2) Welcome to Empower Field at Mile High Empower | 9/4/2019
Because… With the start of the football season bringing fans back to stadiums, the 21-year naming rights deal will surely catch the attention of a lot of people. Financial companies have been increasingly resorting to sports sponsorship as a major marketing strategy because they can raise their profile and maximize brand visibility through media coverage and public events. For a potential sponsor, it is important to select a sport, player, or team with clearly defined brand values, which can help convey its value proposition. A sponsoring firm should also gain a deep understanding of the demographics of the sport and choose one with a fan base that corresponds to the firm’s target market in order to form a long-lasting bond with fans and ultimately turn fans into its advocates.

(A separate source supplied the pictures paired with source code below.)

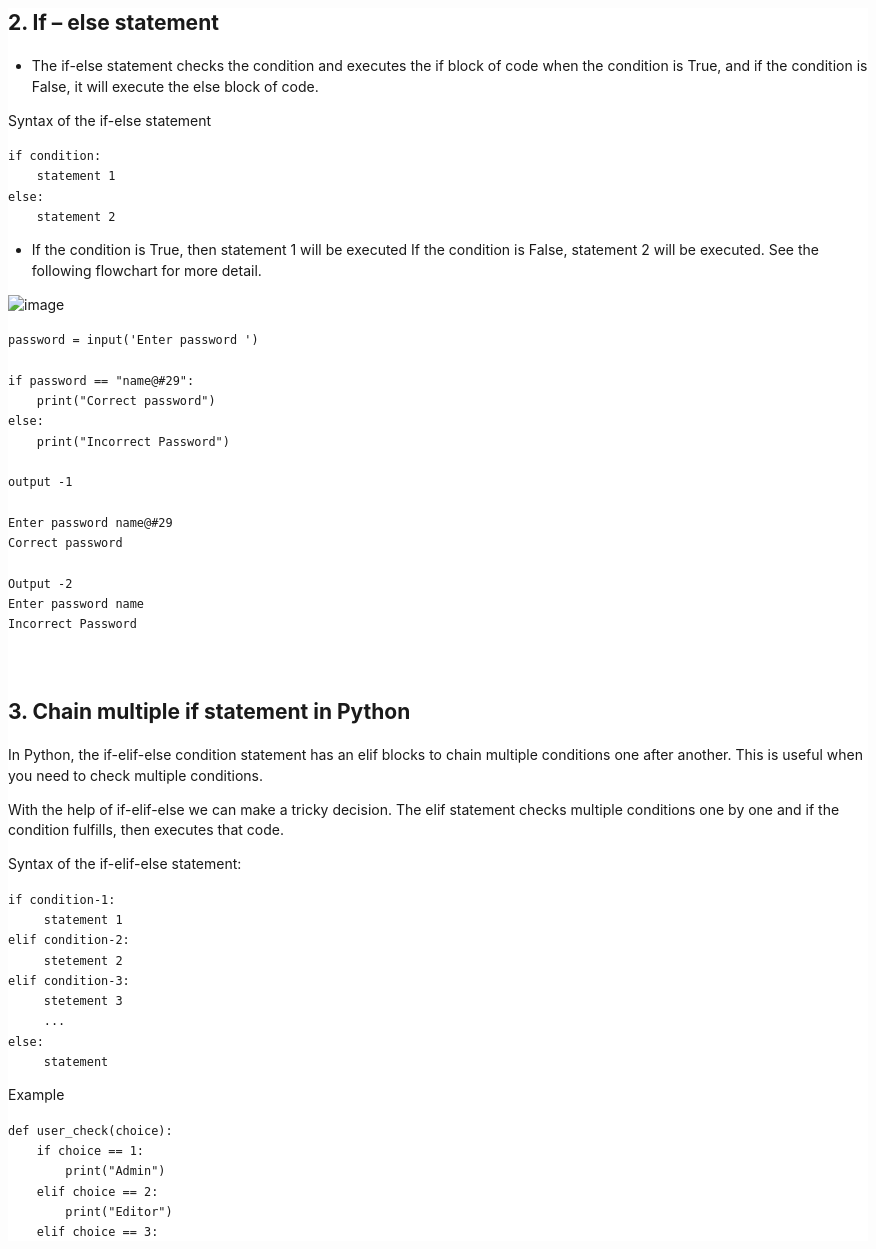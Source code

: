 
## 2. If – else statement

- The if-else statement checks the condition and executes the if block of code when the condition is True, and if the condition is False, it will execute the else block of code.

Syntax of the if-else statement
```
if condition:
    statement 1
else:
    statement 2
```


- If the condition is True, then statement 1 will be executed If the condition is False, statement 2 will be executed. See the following flowchart for more detail.

![image](https://github.com/yaswanthteja/100Days_of_Python/assets/93423367/db0b22dc-361e-46be-868f-a02b02ed71d0)


```
password = input('Enter password ')

if password == "name@#29":
    print("Correct password")
else:
    print("Incorrect Password")

output -1

Enter password name@#29
Correct password

Output -2
Enter password name
Incorrect Password
```
<br/>

## 3. Chain multiple if statement in Python
In Python, the if-elif-else condition statement has an elif blocks to chain multiple conditions one after another. This is useful when you need to check multiple conditions.

With the help of if-elif-else we can make a tricky decision. The elif statement checks multiple conditions one by one and if the condition fulfills, then executes that code.

Syntax of the if-elif-else statement:
```
if condition-1:  
     statement 1 
elif condition-2:
     stetement 2 
elif condition-3:
     stetement 3 
     ...         
else:            
     statement  
 ```
Example
```
def user_check(choice):
    if choice == 1:
        print("Admin")
    elif choice == 2:
        print("Editor")
    elif choice == 3:
```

3) End of Era: Passive Equity Funds Surpass Active in Epic Shift Bloomberg | 9/11/2019
Because… The news that “assets in U.S. index-based equity mutual funds and ETFs topped those in active stock funds” is not a surprise. However, when we broke down assets by Morningstar category, we found the trend is only evident in Blend categories, not in Growth and Value categories. As of June 2019, index funds (including mutual funds and ETFs) held more assets than their active counterparts in Large Blend ($1.8 trillion), Mid-Cap Blend ($247.8 billion), and Small Blend ($92.8 billion). On the other hand, active Large Growth, Mid-Cap Growth, and Small Growth funds managed $1.1 trillion, $260.1 billion, and $156.3 billion, respectively, more than their index siblings. Similarly, assets in Large Value, Mid-Cap Value, and Small Value active funds surpassed those in index funds in corresponding categories.